Understanding required minimum distributions

The rules surrounding required minimum distributions (RMDs) can be confusing. Taking the time to understand those rules, together with the impact that RMDs may have on your IRA or retirement account – as well as on your financial plan and tax situation – may be well worth your while.

RMDs defined

A required minimum distribution is the amount the federal government requires you to withdraw each year – usually after you reach age 70½ – from retirement accounts, including traditional IRAs, simplified employee pension (SEP) IRAs and SIMPLE IRAs, as well as many employer-sponsored retirement plans.

The RMD is designed to ensure that you withdraw at least a portion of the funds in your account over your lifetime – and that you pay taxes on those funds. Failure to withdraw less than the required minimum will result in a potentially hefty penalty: The amount not withdrawn is taxed at 50%.

In Other Words: If the RMD on your traditional IRA is determined to be $8,000 in 2012, but you withdraw only $3,000 during calendar 2012, you will be subject to an excise tax of $2,500, or 50% of the amount by which your RMD exceeds your actual distribution.

Income tax implications

RMDs are generally subject to federal income tax – taxed at ordinary rates – and, in some cases, may also be subject to state taxes. However, distributions that reflect after-tax contributions may not be taxable. Consult your tax advisor to determine the specifics of your situation with regard to possible implications of income and other taxes.

When to take your RMD

Unless you are 1) still working, 2) still participating in your employer’s retirement plan and 3) own no more than 5% of the company, you must make your initial required distribution no later than April 1 following the year in which you turn 70½.

If you meet all the above conditions, you can generally delay taking distributions until April 1 following the calendar year in which you retire.

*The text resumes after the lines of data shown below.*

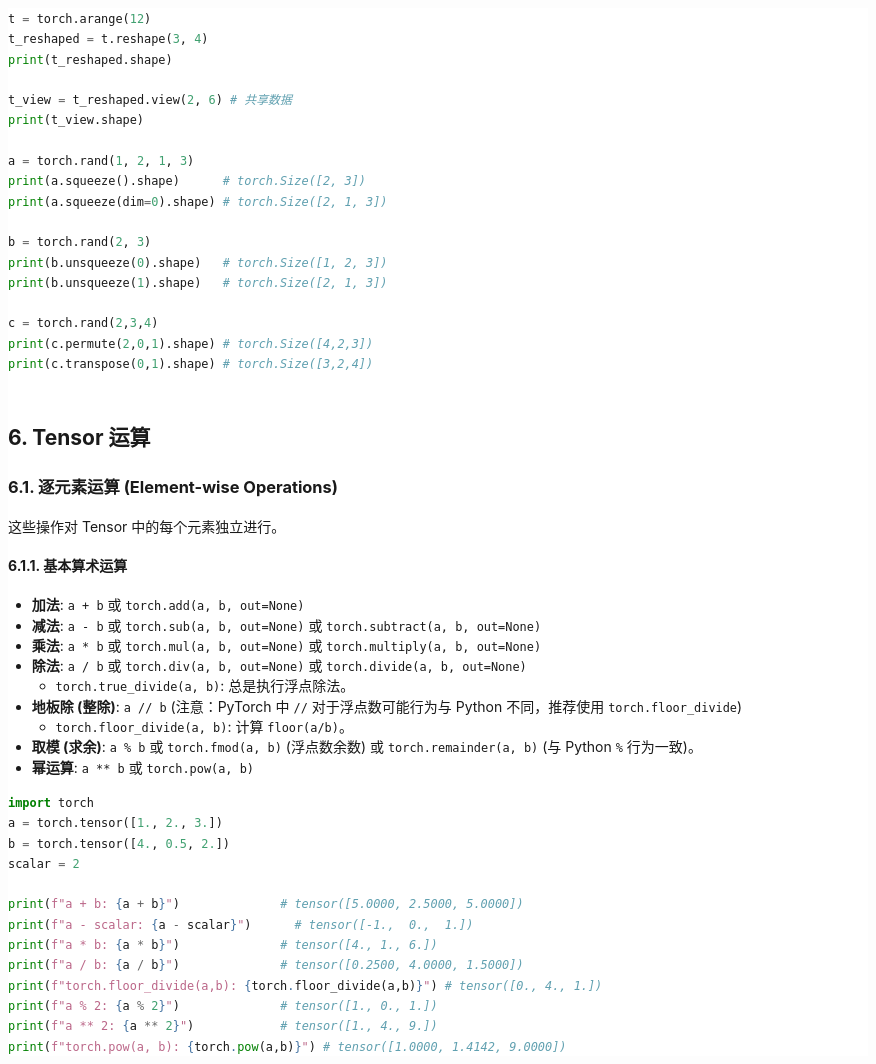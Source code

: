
   ```py
  t = torch.arange(12)
  t_reshaped = t.reshape(3, 4)
  print(t_reshaped.shape)
  
  t_view = t_reshaped.view(2, 6) # 共享数据
  print(t_view.shape)
  
  a = torch.rand(1, 2, 1, 3)
  print(a.squeeze().shape)      # torch.Size([2, 3])
  print(a.squeeze(dim=0).shape) # torch.Size([2, 1, 3])
  
  b = torch.rand(2, 3)
  print(b.unsqueeze(0).shape)   # torch.Size([1, 2, 3])
  print(b.unsqueeze(1).shape)   # torch.Size([2, 1, 3])
  
  c = torch.rand(2,3,4)
  print(c.permute(2,0,1).shape) # torch.Size([4,2,3])
  print(c.transpose(0,1).shape) # torch.Size([3,2,4])
      
  ```

## 6. Tensor 运算

### 6.1. 逐元素运算 (Element-wise Operations)

这些操作对 Tensor 中的每个元素独立进行。

#### 6.1.1. 基本算术运算

*   **加法**: `a + b` 或 `torch.add(a, b, out=None)`
*   **减法**: `a - b` 或 `torch.sub(a, b, out=None)` 或 `torch.subtract(a, b, out=None)`
*   **乘法**: `a * b` 或 `torch.mul(a, b, out=None)` 或 `torch.multiply(a, b, out=None)`
*   **除法**: `a / b` 或 `torch.div(a, b, out=None)` 或 `torch.divide(a, b, out=None)`
    *   `torch.true_divide(a, b)`: 总是执行浮点除法。
*   **地板除 (整除)**: `a // b` (注意：PyTorch 中 `//` 对于浮点数可能行为与 Python 不同，推荐使用 `torch.floor_divide`)
    *   `torch.floor_divide(a, b)`: 计算 `floor(a/b)`。
*   **取模 (求余)**: `a % b` 或 `torch.fmod(a, b)` (浮点数余数) 或 `torch.remainder(a, b)` (与 Python `%` 行为一致)。
*   **幂运算**: `a ** b` 或 `torch.pow(a, b)`

```python
import torch
a = torch.tensor([1., 2., 3.])
b = torch.tensor([4., 0.5, 2.])
scalar = 2

print(f"a + b: {a + b}")              # tensor([5.0000, 2.5000, 5.0000])
print(f"a - scalar: {a - scalar}")      # tensor([-1.,  0.,  1.])
print(f"a * b: {a * b}")              # tensor([4., 1., 6.])
print(f"a / b: {a / b}")              # tensor([0.2500, 4.0000, 1.5000])
print(f"torch.floor_divide(a,b): {torch.floor_divide(a,b)}") # tensor([0., 4., 1.])
print(f"a % 2: {a % 2}")              # tensor([1., 0., 1.])
print(f"a ** 2: {a ** 2}")            # tensor([1., 4., 9.])
print(f"torch.pow(a, b): {torch.pow(a,b)}") # tensor([1.0000, 1.4142, 9.0000])
```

In either case, however, subsequent distributions must be taken by December 31 of each calendar year for the rest of your life or until your account balance is reduced to zero.

In Other Words: The RMD rule means that if you delay your first distribution into the following year, you will be required to take a second distribution before the end of the year. Thus, if you reach 70½ on May 15, 2012, you can take your first distribution any time between that date and April 1, 2013. However, regardless of when you take your first distribution, you must take your second distribution by December 31, 2013.

Calculating RMD

The amount you are required to withdraw from a retirement plan subject to RMD requirements is usually based on your account balance as of December 31 of the year prior to the calendar year during which the distribution must be made.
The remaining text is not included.